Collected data

= Beginning of Section =

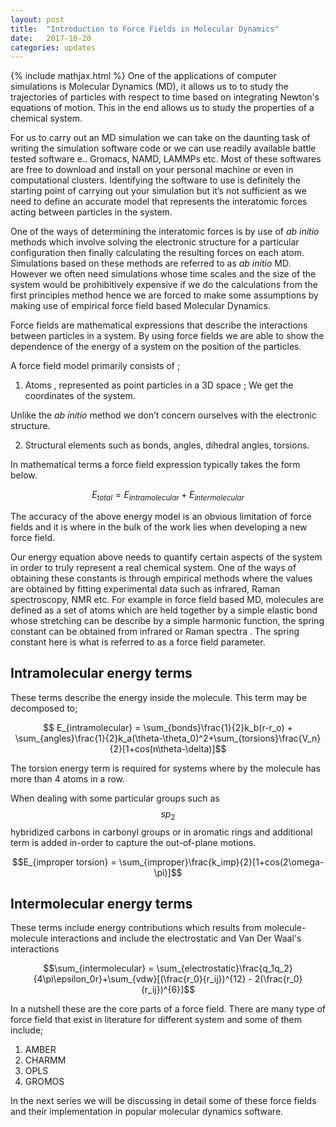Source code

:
 ```yaml
---
layout: post
title:  "Introduction to Force Fields in Molecular Dynamics"
date:   2017-10-20 
categories: updates
---
```

{% include mathjax.html %}
One of the applications of computer simulations is Molecular Dynamics (MD), it  allows us to to study the trajectories of particles with respect to time based on integrating Newton's equations of motion. This in the end allows us to study the properties of a chemical system.

For us to carry out an MD simulation we can take on the daunting task of writing the simulation software code or we can use readily available battle tested software e.. Gromacs, NAMD, LAMMPs etc. Most of these softwares are free to download and install on your personal machine or even in computational clusters. Identifying the software to use is definitely the starting point of carrying out your simulation but it’s not sufficient as we need to define an accurate model that represents the interatomic forces acting between particles in the system.

One of the ways of determining the interatomic forces is by use of *ab initio* methods which involve solving the electronic structure for a particular configuration then finally calculating the resulting forces on each atom. Simulations based on these methods are referred to as *ab initio* MD. However we often need simulations whose time scales and the size of the system would be prohibitively expensive if we do the calculations from the first principles method hence we are forced to make some assumptions by making use of empirical force field based Molecular Dynamics.

Force fields are mathematical expressions that describe the interactions between particles in a system. By using force fields we are able to show the dependence of the energy of a system on the position of the particles.

A force field model primarily consists of ;
1. Atoms , represented as point particles in a 3D space ; We get the coordinates of the system.  

 Unlike the *ab initio* method we don’t concern ourselves with the electronic structure.

2. Structural elements such as  bonds, angles, dihedral angles, torsions.  
  

In mathematical terms a force field expression typically takes the form below.

$$E_{total} = E_{intramolecular} + E_{intermolecular}$$

The accuracy of the above energy model is an obvious limitation of force fields and it is where in the bulk of the work lies when developing a new force field.

Our energy equation above needs to quantify certain aspects of the system in order to truly represent a real chemical system. One of the ways of obtaining these constants is through empirical methods where the values are obtained by fitting experimental data such as infrared, Raman spectroscopy, NMR etc. For example in force field based MD, molecules are defined as a set of atoms which are held together by a simple elastic bond whose stretching can be describe by a simple harmonic function, the spring constant can be obtained from infrared or Raman spectra . The spring constant here is what is  referred to as a force field parameter.

## Intramolecular energy terms

These terms describe the energy inside the molecule. This term may be decomposed to;

$$ E_{intramolecular}  = \sum_{bonds}\frac{1}{2}k_b(r-r_o) + \sum_{angles}\frac{1}{2}k_a(\theta-\theta_0)^2+\sum_{torsions}\frac{V_n}{2}[1+cos(n\theta-\delta)]$$

The torsion energy term is required for systems where by the molecule has more than 4 atoms in a row.

When dealing with some particular groups such as $$sp_2$$ hybridized carbons in carbonyl groups or in aromatic rings and additional term is added in-order to capture the out-of-plane motions.

$$E_{improper torsion} = \sum_{improper}\frac{k_imp}{2}[1+cos(2\omega-\pi)]$$


## Intermolecular energy terms

These terms include energy contributions which results from molecule-molecule interactions and include the electrostatic and Van Der Waal's interactions

$$\sum_{intermolecular} = \sum_{electrostatic}\frac{q_1q_2}{4\pi\epsilon_0r}+\sum_{vdw}[(\frac{r_0}{r_ij})^{12} - 2(\frac{r_0}{r_ij})^{6}]$$

In a nutshell these are the core parts of a force field. There are many type of force field that exist in literature for different system and some of them include;

1. AMBER
2. CHARMM
3. OPLS
4. GROMOS

In the next series we will be discussing in detail some of these force fields and their implementation in popular molecular dynamics software.


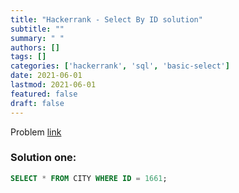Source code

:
 ```yaml
---
title: "Hackerrank - Select By ID solution"
subtitle: ""
summary: " "
authors: []
tags: []
categories: ['hackerrank', 'sql', 'basic-select']
date: 2021-06-01
lastmod: 2021-06-01
featured: false
draft: false
---
```

Problem [link](https://www.hackerrank.com/challenges/select-by-id)

### Solution one:

```sql
SELECT * FROM CITY WHERE ID = 1661;
```
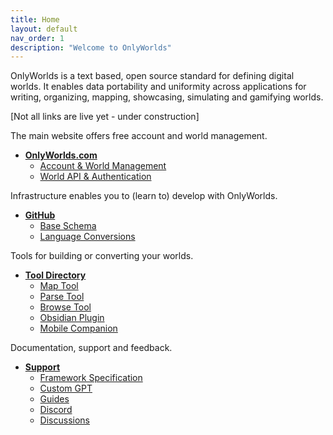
 ```yaml
---
title: Home
layout: default
nav_order: 1
description: "Welcome to OnlyWorlds"
---
```

 

OnlyWorlds is a text based, open source standard for defining digital worlds. It enables data portability and uniformity across applications for writing, organizing, mapping, showcasing, simulating and gamifying worlds.

[Not all links are live yet - under construction]

The main website offers free account and world management. 

- [**OnlyWorlds.com**](https://onlyworlds.com)
  - [Account & World Management](https://onlywords.pythonanywhere.com/worlds/)
  - [World API & Authentication](https://onlyworlds.com/api/docs)

Infrastructure enables you to (learn to) develop with OnlyWorlds.

- [**GitHub**](https://github.com/onlyworlds/onlyworlds)
  - [Base Schema](https://github.com/OnlyWorlds/OnlyWorlds/tree/main/schema)
  - [Language Conversions](https://github.com/OnlyWorlds/OnlyWorlds/tree/main/languages)

Tools for building or converting your worlds.

- [**Tool Directory**](../docs/tool-directory/)
  - [Map Tool](https://onlyworlds.com/map_tool/)
  - [Parse Tool](https://onlyworlds.com/parse_tool/)
  - [Browse Tool](https://onlyworlds.github.com/browse_tool/)
  - [Obsidian Plugin](https://github.com/OnlyWorlds/obsidian-plugin)
  - [Mobile Companion]()

Documentation, support and feedback.

- [**Support**](../docs/support/)   
  - [Framework Specification](../docs/specification/)
  - [Custom GPT](https://onlyworlds.com/custom_gpt/)
  - [Guides](../docs/guides/)
  - [Discord](https://discord.gg/twCjqvVBwb)
  - [Discussions](https://github.com/OnlyWorlds/OnlyWorlds/discussions)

= End of Section =

[The task]: From the first line to the last, set down the data exactly, without the pictures.

[Answer for the task]:
Source code

:
 ```yaml
---
layout: post
title:  "Introduction to Force Fields in Molecular Dynamics"
date:   2017-10-20 
categories: updates
---
```

{% include mathjax.html %}
One of the applications of computer simulations is Molecular Dynamics (MD), it  allows us to to study the trajectories of particles with respect to time based on integrating Newton's equations of motion. This in the end allows us to study the properties of a chemical system.

For us to carry out an MD simulation we can take on the daunting task of writing the simulation software code or we can use readily available battle tested software e.. Gromacs, NAMD, LAMMPs etc. Most of these softwares are free to download and install on your personal machine or even in computational clusters. Identifying the software to use is definitely the starting point of carrying out your simulation but it’s not sufficient as we need to define an accurate model that represents the interatomic forces acting between particles in the system.

One of the ways of determining the interatomic forces is by use of *ab initio* methods which involve solving the electronic structure for a particular configuration then finally calculating the resulting forces on each atom. Simulations based on these methods are referred to as *ab initio* MD. However we often need simulations whose time scales and the size of the system would be prohibitively expensive if we do the calculations from the first principles method hence we are forced to make some assumptions by making use of empirical force field based Molecular Dynamics.

Force fields are mathematical expressions that describe the interactions between particles in a system. By using force fields we are able to show the dependence of the energy of a system on the position of the particles.

A force field model primarily consists of ;
1. Atoms , represented as point particles in a 3D space ; We get the coordinates of the system.  

 Unlike the *ab initio* method we don’t concern ourselves with the electronic structure.

2. Structural elements such as  bonds, angles, dihedral angles, torsions.  
  

In mathematical terms a force field expression typically takes the form below.

$$E_{total} = E_{intramolecular} + E_{intermolecular}$$

The accuracy of the above energy model is an obvious limitation of force fields and it is where in the bulk of the work lies when developing a new force field.

Our energy equation above needs to quantify certain aspects of the system in order to truly represent a real chemical system. One of the ways of obtaining these constants is through empirical methods where the values are obtained by fitting experimental data such as infrared, Raman spectroscopy, NMR etc. For example in force field based MD, molecules are defined as a set of atoms which are held together by a simple elastic bond whose stretching can be describe by a simple harmonic function, the spring constant can be obtained from infrared or Raman spectra . The spring constant here is what is  referred to as a force field parameter.

## Intramolecular energy terms

These terms describe the energy inside the molecule. This term may be decomposed to;

$$ E_{intramolecular}  = \sum_{bonds}\frac{1}{2}k_b(r-r_o) + \sum_{angles}\frac{1}{2}k_a(\theta-\theta_0)^2+\sum_{torsions}\frac{V_n}{2}[1+cos(n\theta-\delta)]$$

The torsion energy term is required for systems where by the molecule has more than 4 atoms in a row.

When dealing with some particular groups such as $$sp_2$$ hybridized carbons in carbonyl groups or in aromatic rings and additional term is added in-order to capture the out-of-plane motions.

$$E_{improper torsion} = \sum_{improper}\frac{k_imp}{2}[1+cos(2\omega-\pi)]$$


## Intermolecular energy terms

These terms include energy contributions which results from molecule-molecule interactions and include the electrostatic and Van Der Waal's interactions

$$\sum_{intermolecular} = \sum_{electrostatic}\frac{q_1q_2}{4\pi\epsilon_0r}+\sum_{vdw}[(\frac{r_0}{r_ij})^{12} - 2(\frac{r_0}{r_ij})^{6}]$$

In a nutshell these are the core parts of a force field. There are many type of force field that exist in literature for different system and some of them include;

1. AMBER
2. CHARMM
3. OPLS
4. GROMOS

In the next series we will be discussing in detail some of these force fields and their implementation in popular molecular dynamics software.


Source code

:
 ```yaml
---
title: "Hackerrank - Select By ID solution"
subtitle: ""
summary: " "
authors: []
tags: []
categories: ['hackerrank', 'sql', 'basic-select']
date: 2021-06-01
lastmod: 2021-06-01
featured: false
draft: false
---
```

Problem [link](https://www.hackerrank.com/challenges/select-by-id)

### Solution one:

```sql
SELECT * FROM CITY WHERE ID = 1661;
```
 ```yaml
---
title: Home
layout: default
nav_order: 1
description: "Welcome to OnlyWorlds"
---
```

 

OnlyWorlds is a text based, open source standard for defining digital worlds. It enables data portability and uniformity across applications for writing, organizing, mapping, showcasing, simulating and gamifying worlds.

[Not all links are live yet - under construction]

The main website offers free account and world management. 

- [**OnlyWorlds.com**](https://onlyworlds.com)
  - [Account & World Management](https://onlywords.pythonanywhere.com/worlds/)
  - [World API & Authentication](https://onlyworlds.com/api/docs)

Infrastructure enables you to (learn to) develop with OnlyWorlds.

- [**GitHub**](https://github.com/onlyworlds/onlyworlds)
  - [Base Schema](https://github.com/OnlyWorlds/OnlyWorlds/tree/main/schema)
  - [Language Conversions](https://github.com/OnlyWorlds/OnlyWorlds/tree/main/languages)

Tools for building or converting your worlds.

- [**Tool Directory**](../docs/tool-directory/)
  - [Map Tool](https://onlyworlds.com/map_tool/)
  - [Parse Tool](https://onlyworlds.com/parse_tool/)
  - [Browse Tool](https://onlyworlds.github.com/browse_tool/)
  - [Obsidian Plugin](https://github.com/OnlyWorlds/obsidian-plugin)
  - [Mobile Companion]()

Documentation, support and feedback.

- [**Support**](../docs/support/)   
  - [Framework Specification](../docs/specification/)
  - [Custom GPT](https://onlyworlds.com/custom_gpt/)
  - [Guides](../docs/guides/)
  - [Discord](https://discord.gg/twCjqvVBwb)
  - [Discussions](https://github.com/OnlyWorlds/OnlyWorlds/discussions)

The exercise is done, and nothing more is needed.